Gaio Giulio Cesare
Gaio Giulio Cesare (Latino:Gaius Julius Caesar,IPA: 'gai.us 'jul.ius 'kai.sar;[1]), (12 luglio, 100 a.C. - 15 marzo, 44 a.C.) generale e uomo politico romano. Le sue conquiste militari in Gallia Transalpina estesero l'Impero Romano fino all'Oceano Atlantico e al Reno. La spartizione di potere con Gneo Pompeo Magno e Marco Licinio Crasso in quello che è noto come Primo Triumvirato (si veda appresso) diede il colpo di grazia all'agonizzante Repubblica Romana. Alla morte di Crasso (Carre 53 a.C.) Cesare si scontrerà con Pompeo e la fazione degli Optimates per il controllo dello stato; sconfisse Pompeo a Farsalo (48 a.C.) e altri Optimates, tra cui Catone l'Uticense, in Africa e in Spagna. Divenuto dittatore a vita iniziò molte riforme nella società e nel governo di Roma, lavoro interrotto prematuramente dal suo assassinio. Molte di quelle riforme furono successivamente realizzate da Augusto. Le azioni militari di Cesare ci sono note in dettaglio dai Commentarii scritti da lui.
Biografia
Giulio Cesare nacque a Roma da un'antichissima e nota famiglia patrizia, la Gens Julia o Iulia ( che si diceva discendente da Iulo più noto come Ascanio, figlio del principe troiano Enea, che secondo il mito era figlio di Venere). Al culmine del suo potere, nel 45 a.C. Cesare, per sottolineare il suo legame con la dea, dedicò a Venere Genitrice il tempio che sorgeva nel nuovo Foro di Cesare.

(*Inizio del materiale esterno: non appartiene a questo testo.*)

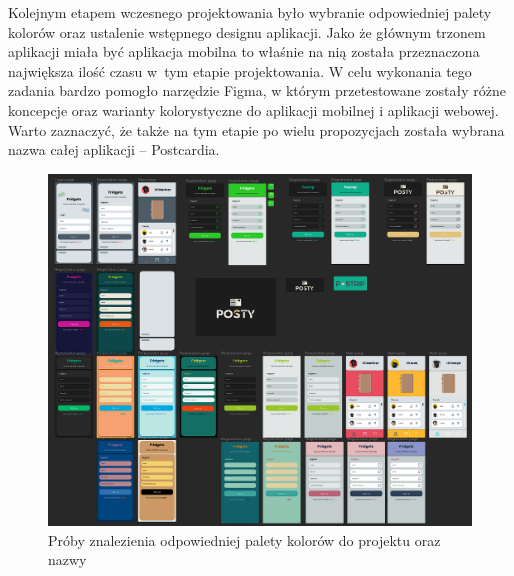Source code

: \documentclass[a4paper,twoside,12pt]{book}
\begin{document}
Kolejnym etapem wczesnego projektowania było wybranie odpowiedniej palety kolorów oraz ustalenie wstępnego designu aplikacji. Jako że głównym trzonem aplikacji miała być aplikacja mobilna to właśnie na nią została przeznaczona największa ilość czasu w~tym etapie projektowania. W celu wykonania tego zadania bardzo pomogło narzędzie Figma, w którym przetestowane zostały różne koncepcje oraz warianty kolorystyczne do aplikacji mobilnej i aplikacji webowej. Warto zaznaczyć, że także na tym etapie po wielu propozycjach została wybrana nazwa całej aplikacji -- Postcardia.
\begin{figure}[H]
    \centering
    \includegraphics[width=1\textwidth]{wizje_ss/figma-colors.png}
    \caption{Próby znalezienia odpowiedniej palety kolorów do projektu oraz nazwy}
\end{figure}
\newpage
\end{document}
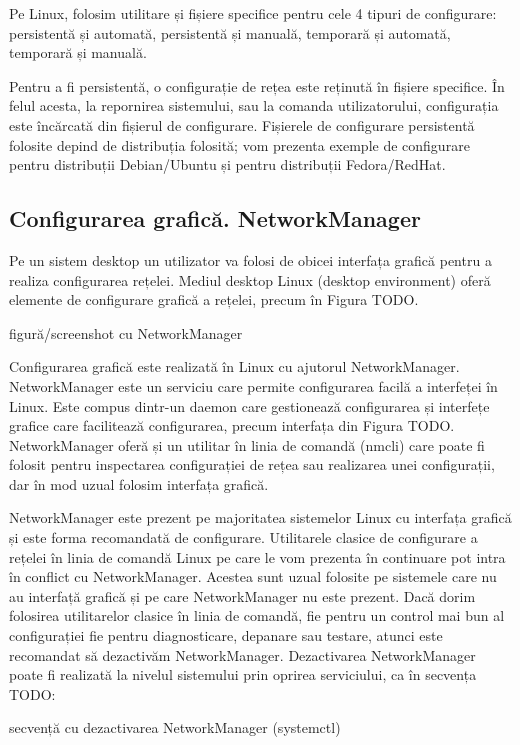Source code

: Pe Linux, folosim utilitare și fișiere specifice pentru cele 4 tipuri de configurare: persistentă și automată, persistentă și manuală, temporară și automată, temporară și manuală.

Pentru a fi persistentă, o configurație de rețea este reținută în fișiere specifice. În felul acesta, la repornirea sistemului, sau la comanda utilizatorului, configurația este încărcată din fișierul de configurare. Fișierele de configurare persistentă folosite depind de distribuția folosită; vom prezenta exemple de configurare pentru distribuții Debian/Ubuntu și pentru distribuții Fedora/RedHat.

\subsection{Configurarea grafică. NetworkManager}
\label{sec:net:graphical-config}

Pe un sistem desktop un utilizator va folosi de obicei interfața grafică pentru a realiza configurarea rețelei. Mediul desktop Linux (desktop environment) oferă elemente de configurare grafică a rețelei, precum în Figura TODO.

figură/screenshot cu NetworkManager

Configurarea grafică este realizată în Linux cu ajutorul NetworkManager. NetworkManager este un serviciu care permite configurarea facilă a interfeței în Linux. Este compus dintr-un daemon care gestionează configurarea și interfețe grafice care facilitează configurarea, precum interfața din Figura TODO. NetworkManager oferă și un utilitar în linia de comandă (nmcli) care poate fi folosit pentru inspectarea configurației de rețea sau realizarea unei configurații, dar în mod uzual folosim interfața grafică.

NetworkManager este prezent pe majoritatea sistemelor Linux cu interfața grafică și este forma recomandată de configurare. Utilitarele clasice de configurare a rețelei în linia de comandă Linux pe care le vom prezenta în continuare pot intra în conflict cu NetworkManager. Acestea sunt uzual folosite pe sistemele care nu au interfață grafică și pe care NetworkManager nu este prezent. Dacă dorim folosirea utilitarelor clasice în linia de comandă, fie pentru un control mai bun al configurației fie pentru diagnosticare, depanare sau testare, atunci este recomandat să dezactivăm NetworkManager. Dezactivarea NetworkManager poate fi realizată la nivelul sistemului prin oprirea serviciului, ca în secvența TODO:

secvență cu dezactivarea NetworkManager (systemctl)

La famiglia di Cesare non era ricca, secondo gli standard della nobiltà romana (erano nobili decaduti), e questo avrebbe potuto rappresentare un serio ostacolo alla carriera di Giulio Cesare, che contrasse enormi debiti per ottenere le sue prime cariche politiche; inoltre negli anni della giovinezza di Cesare, suo zio Gaio Mario era stato dichiarato nemico della Repubblica, anche se successivamente Cesare riuscì a riabilitarne il nome. Pur essendo di origine nobile, fin dall'inizio della sua brillantissima carriera politica Cesare si schierò dalla parte dei populares, o democratici; questa sua scelta fu sicuramente condizionata dalla parentela con Gaio Mario, suo zio. Questi, infatti, era stato ai tempi della guerra civile il capo del partito democratico, avversato da Silla, il quale invece era sostenuto da aristocrazia e Senato.
La gioventù
Nell' 86 a.C. morì il padre e nell' 84 a.C. Cesare ripudiò la moglie Cossuzia per poter sposare nello stesso anno Cornelia, figlia di Lucio Cornelio Cinna. Il nuovo legame con una famiglia notoriamente schierata con i popolari , oltre che la sua parentela con Gaio Mario, erano causa di gravi problemi per il giovane Cesare negli anni della dittatura di Lucio Cornelio Silla che cercava in tutti i modi di ostacolare le ambizioni del giovane Cesare bloccandone l'entrata in carica come flamen dialis; la situazione si aggravò quando il dittatore nell' 82 a.C. gli ordinò di divorziare da Cornelia perché questa non era patrizia; Cesare rifiutò e, temendo che Silla desse l'ordine di ucciderlo, come pare avesse effettivamente fatto, lasciò Roma, prima girando nella Sabina, poi, raggiunta la giusta età, partendo per il servizio militare in Asia come legato di Marco Minucio Termo.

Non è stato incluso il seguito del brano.